Developer's Guide
=================

This guide is targeted to people that want to write new features or fix bugs in rmlint.

Bugs
----

Please use the issue tracker to post and discuss bugs and features:

    https://github.com/sahib/rmlint/issues

Philosophy
----------

We try to adhere to some principles when adding features:

* Try to stay compatible to standard unix' tools and ideas.
* Try to stay out of the users way and never be interactive.
* Try to make scripting as easy as possible.
* **Never** make ``rmlint`` modify the filesystem itself, only produce output
  to let the user easily do it.

Also keep this in mind, if you want to make a feature request.

Making contributions
--------------------

The code is hosted on GitHub, therefore our preferred way of receiving patches
is using GitHub's pull requests (normal git pull requests are okay too of course). 

.. note::

    ``origin/master`` should always contain working software. Base your patches
    and pull requests always on ``origin/develop``.

Here's a short step-by-step:

1. `Fork it`_.
2. Create a branch from develop. (``git checkout develop && git checkout -b my_feature``)
3. Commit your changes. (``git commit -am "Fixed it all."``)
4. Check if your commit message is good. (If not: ``git commit --amend``)
5. Push to the branch (``git push origin my_feature``)
6. Open a `Pull Request`_.
7. Enjoy a refreshing Tea and wait until we get back to you.

.. _`Fork it`: https://github.com/sahib/rmlint
.. _`Pull Request`: http://github.com/sahib/rmlint/pulls

Here are some other things to check before submitting your contribution:

- Does your code look alien to the other code?
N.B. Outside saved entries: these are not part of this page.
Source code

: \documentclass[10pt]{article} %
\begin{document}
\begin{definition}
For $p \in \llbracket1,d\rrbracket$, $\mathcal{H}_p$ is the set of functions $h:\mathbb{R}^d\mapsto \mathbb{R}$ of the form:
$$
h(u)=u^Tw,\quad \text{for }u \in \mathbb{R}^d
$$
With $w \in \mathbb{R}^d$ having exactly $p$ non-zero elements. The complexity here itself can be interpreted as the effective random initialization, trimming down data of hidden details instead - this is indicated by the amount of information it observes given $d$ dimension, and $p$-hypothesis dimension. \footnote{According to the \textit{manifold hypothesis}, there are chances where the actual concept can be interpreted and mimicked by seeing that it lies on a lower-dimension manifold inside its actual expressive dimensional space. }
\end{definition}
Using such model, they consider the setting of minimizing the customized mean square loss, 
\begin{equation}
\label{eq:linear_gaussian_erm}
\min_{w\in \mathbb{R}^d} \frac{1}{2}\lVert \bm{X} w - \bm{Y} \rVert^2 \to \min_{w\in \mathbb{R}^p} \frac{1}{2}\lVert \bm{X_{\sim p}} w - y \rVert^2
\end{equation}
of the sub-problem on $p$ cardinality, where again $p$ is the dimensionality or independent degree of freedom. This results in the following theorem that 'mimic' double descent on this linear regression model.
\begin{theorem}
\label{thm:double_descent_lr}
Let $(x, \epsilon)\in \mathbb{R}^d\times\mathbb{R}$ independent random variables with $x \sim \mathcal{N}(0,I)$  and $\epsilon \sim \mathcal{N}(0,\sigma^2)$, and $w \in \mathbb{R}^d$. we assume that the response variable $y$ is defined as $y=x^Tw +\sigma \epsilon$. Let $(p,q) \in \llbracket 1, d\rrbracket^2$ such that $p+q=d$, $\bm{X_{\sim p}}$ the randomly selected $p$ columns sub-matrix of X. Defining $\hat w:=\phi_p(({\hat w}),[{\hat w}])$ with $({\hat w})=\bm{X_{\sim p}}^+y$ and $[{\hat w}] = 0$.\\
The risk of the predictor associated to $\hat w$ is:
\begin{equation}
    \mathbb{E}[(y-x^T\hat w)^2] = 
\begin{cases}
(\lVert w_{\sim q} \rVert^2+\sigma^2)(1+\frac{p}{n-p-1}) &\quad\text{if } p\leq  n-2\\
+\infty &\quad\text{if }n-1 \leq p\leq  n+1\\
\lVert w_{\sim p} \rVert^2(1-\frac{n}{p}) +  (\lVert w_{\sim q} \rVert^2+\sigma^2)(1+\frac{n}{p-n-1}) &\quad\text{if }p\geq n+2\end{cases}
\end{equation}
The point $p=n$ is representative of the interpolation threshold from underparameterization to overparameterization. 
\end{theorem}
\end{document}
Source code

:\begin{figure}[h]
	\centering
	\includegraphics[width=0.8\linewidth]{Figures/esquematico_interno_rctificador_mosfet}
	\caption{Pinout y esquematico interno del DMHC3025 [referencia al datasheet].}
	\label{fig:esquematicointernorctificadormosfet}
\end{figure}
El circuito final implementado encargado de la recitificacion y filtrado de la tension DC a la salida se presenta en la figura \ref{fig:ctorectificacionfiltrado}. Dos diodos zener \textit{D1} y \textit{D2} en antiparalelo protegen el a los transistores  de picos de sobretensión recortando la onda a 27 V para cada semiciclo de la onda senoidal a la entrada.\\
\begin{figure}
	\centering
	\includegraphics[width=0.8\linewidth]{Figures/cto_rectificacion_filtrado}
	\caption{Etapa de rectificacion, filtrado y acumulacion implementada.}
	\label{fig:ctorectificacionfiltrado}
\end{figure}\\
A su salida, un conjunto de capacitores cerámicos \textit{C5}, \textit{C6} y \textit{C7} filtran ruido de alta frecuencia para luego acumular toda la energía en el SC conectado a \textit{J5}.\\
Is the style the same?
  You can run this command to make sure it is the same:

  .. code-block:: bash

      $ clang-format -style=file -i $(find lib src -iname '*.[ch]')

- Do all tests run? Go to the `test documentation`_ for more info.
  Also after opening the pull request, your code will be checked via `TravisCI`_.
- Is your commit message descriptive? `whatthecommit.com`_ has some good
  examples how they should **not** look like.
- Is ``rmlint`` running okay inside of ``valgrind`` (i.e. no leaks and no memory violations)?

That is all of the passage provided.